Другой вариант попытки приблизить теософию к европейскому сознанию был предпринят другой замечательной русской женщиной, Еленой Ивановной Рерих. Елена Ивановна тоже была необычайно склонна к буддизму. Женщина необыкновенных талантов и жизнеутверждения, она с мужем проделала колоссальное путешествие, она любила природу, человека, жизнь. Восток ее и Рериха как–то гипнотизировал, они всегда оба воспринимали Азию в какой–то романтической дымке. Когда смотришь на волшебные полотна Рериха–отца, то думаешь, что, наверное, таких пейзажей нет в природе, это все его видения, но чудные видения. Но как быть, как приблизить?
Они путешествовали в 20–е годы. Мир в то время шел к «светлому будущему» — коммунизму, и казалось, что это–то и есть «то самое». И тогда Елена Ивановна пишет книгу, небольшую, — «Основы буддизма», в которой пытается доказать, что марксизм и буддизм — это почти одно и то же. Анонимно печатает книгу в Улан–Баторе, ее распространяют по Верхнеудинску (в Улан–Уде). Когда я там был, мне рассказывали, что это все ламы придумали буддийские, чтобы как–то, так сказать, найти общий с большевиками язык. Никто не знал, что это идея Елены Ивановны. Они с мужем путешествовали по Гималаям и привезли оттуда в Москву в конце 20–х годов ларец с посланием индийских махатм, то есть великих мудрецов.
Надо сказать, что еще Елена Петровна Блаватская всегда ссылалась на некоторые указания таинственных мудрецов, которые с Гималаев ей подавали сигналы. Эти махатмы передали Советскому правительству текст, в котором одобрялось и разрушение церквей, и разрушение культуры — разрушение старого мира во имя какого–то светлого будущего. Когда я читал этот текст — вы можете его найти в биографии Рериха, изданной в серии ЖЗЛ, — то меня, признаться, передернуло… Если это махатмы, то какие–то очень сомнительные махатмы. Шамбола с коммунизмом сливались в одно целое. Все это было страшной эклектикой. Необычайная каша, потому что, с одной стороны, — политический миф, с другой стороны, — народные легенды, с третьей — какие–то непроверенные слухи о каких–то обитателях Тибета. Все это, конечно, питало воображение, захватывало, играло на чувствах… Таинственность <…> привлекала.

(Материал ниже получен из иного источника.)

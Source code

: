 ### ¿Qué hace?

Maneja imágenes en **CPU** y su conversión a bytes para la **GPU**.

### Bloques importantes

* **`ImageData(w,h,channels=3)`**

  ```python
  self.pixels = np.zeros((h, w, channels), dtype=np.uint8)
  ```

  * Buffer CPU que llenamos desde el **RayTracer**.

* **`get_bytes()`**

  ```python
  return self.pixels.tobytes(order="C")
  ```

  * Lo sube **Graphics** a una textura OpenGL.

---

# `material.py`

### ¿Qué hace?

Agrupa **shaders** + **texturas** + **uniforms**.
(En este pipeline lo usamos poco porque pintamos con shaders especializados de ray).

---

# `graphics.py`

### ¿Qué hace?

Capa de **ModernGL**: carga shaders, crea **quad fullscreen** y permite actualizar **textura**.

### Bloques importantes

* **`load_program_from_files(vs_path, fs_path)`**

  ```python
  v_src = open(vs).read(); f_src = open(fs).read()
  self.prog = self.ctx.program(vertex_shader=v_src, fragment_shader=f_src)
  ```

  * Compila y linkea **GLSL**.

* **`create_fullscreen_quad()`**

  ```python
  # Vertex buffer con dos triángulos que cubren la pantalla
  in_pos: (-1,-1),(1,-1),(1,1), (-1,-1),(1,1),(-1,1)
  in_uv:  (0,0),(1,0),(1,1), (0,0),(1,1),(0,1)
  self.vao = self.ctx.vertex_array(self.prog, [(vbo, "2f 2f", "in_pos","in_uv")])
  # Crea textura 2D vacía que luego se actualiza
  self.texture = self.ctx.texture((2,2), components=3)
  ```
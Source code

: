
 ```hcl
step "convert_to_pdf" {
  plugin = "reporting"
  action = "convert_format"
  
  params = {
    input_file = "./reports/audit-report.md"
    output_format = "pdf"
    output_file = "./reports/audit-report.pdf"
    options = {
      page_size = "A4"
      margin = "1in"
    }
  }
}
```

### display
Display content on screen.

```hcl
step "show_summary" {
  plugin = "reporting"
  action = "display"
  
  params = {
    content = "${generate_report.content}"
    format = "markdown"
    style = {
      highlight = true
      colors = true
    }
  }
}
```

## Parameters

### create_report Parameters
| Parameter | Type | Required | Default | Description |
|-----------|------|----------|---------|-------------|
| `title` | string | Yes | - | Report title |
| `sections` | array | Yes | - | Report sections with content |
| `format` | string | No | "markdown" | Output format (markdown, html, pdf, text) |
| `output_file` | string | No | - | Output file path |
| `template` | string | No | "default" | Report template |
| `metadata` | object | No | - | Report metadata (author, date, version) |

В своих книгах, которые Елена Ивановна называла Агни–йога, она пыталась активную христианскую этику внедрить в восточный созерцательный мистицизм. Когда читаешь ее писания, писания Блаватской, Кришнамурти, Анни Безант, то невольно приходишь к выводам, к которым пришел известный русский философ Борис Вышеславцев (он умер в Париже, в эмиграции. Надеюсь, что он скоро вернется на родину в своих книгах). Он писал, что надо знакомиться с Востоком по его подлинным древним памятникам, не нужны переделки, которые имеются в теософии. Это почувствовал и сам Кришнамурти, тот юноша индийский, которого хотели сделать новым мессией. В 29–м году он порвал с теософским обществом, уехал в Соединенные Штаты, где стал религиозным писателем пантеистического толка, что, в общем, в Америке всегда было любезно.

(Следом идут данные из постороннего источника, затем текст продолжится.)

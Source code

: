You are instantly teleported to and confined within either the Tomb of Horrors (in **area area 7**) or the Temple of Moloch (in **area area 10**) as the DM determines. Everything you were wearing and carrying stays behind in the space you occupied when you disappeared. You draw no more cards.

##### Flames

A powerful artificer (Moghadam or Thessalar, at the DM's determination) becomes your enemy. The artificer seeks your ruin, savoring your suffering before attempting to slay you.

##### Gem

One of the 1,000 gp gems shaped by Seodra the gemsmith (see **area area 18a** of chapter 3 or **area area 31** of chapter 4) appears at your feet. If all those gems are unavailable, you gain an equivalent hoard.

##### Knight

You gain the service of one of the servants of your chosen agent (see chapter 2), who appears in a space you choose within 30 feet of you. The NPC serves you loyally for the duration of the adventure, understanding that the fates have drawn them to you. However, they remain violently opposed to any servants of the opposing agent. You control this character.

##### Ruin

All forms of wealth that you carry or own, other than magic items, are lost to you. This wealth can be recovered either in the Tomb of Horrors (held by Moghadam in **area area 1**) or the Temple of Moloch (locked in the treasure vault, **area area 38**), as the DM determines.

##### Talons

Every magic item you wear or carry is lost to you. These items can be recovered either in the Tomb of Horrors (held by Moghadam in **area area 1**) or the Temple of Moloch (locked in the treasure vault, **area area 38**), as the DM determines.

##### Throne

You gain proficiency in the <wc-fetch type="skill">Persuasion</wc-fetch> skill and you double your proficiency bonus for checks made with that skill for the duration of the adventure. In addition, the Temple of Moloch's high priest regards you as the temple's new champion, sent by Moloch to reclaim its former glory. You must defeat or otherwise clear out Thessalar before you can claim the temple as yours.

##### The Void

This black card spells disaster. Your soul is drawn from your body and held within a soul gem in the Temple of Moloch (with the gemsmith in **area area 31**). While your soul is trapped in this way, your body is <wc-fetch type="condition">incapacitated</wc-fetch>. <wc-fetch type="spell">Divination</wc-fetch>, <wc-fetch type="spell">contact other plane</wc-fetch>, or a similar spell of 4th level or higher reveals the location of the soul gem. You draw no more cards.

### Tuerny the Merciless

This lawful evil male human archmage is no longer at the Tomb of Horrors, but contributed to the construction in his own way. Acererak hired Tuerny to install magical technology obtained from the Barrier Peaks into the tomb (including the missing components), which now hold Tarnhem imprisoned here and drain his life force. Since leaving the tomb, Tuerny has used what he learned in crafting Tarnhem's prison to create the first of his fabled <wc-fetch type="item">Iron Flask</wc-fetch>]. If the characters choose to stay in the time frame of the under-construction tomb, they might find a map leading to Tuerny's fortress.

Итак, мы можем сказать, заключая этот очень беглый обзор, следующее. <…> Для христианского сознания уникальность каждой личности исключает идею странствия душ, но для христианского сознания остается очень важным учение о перевоплощении совсем в другом смысле. В каком? Христос говорит нам: «Если человек хочет идти за Мной, он должен отказаться от себя, отдать себя и взять свой крест».
Уметь перевоплотиться в другого человека не метафизически, а нравственно, через любовь и сострадание, через умение выйти из тюрьмы и клетки собственного «я», чтобы <…> сопереживать другому человеку, слиться с ним, не потеряв при этом своего «я». Ибо тот, кто отдает себя, тот и приобретает. Перевоплощение как бы приземляет, делает вещественной идею бессмертия души. Между тем, тайна здесь выходит за пределы земного существования, речь идет не о повторах, а о непрерывном развитии человеческой личности, и, сколько бы ни было миров, человек развивается в каждом. Ведь мы на самом деле берем отрезок нашего земного бытия только как момент развития, потому что человек — могущественное и священное создание.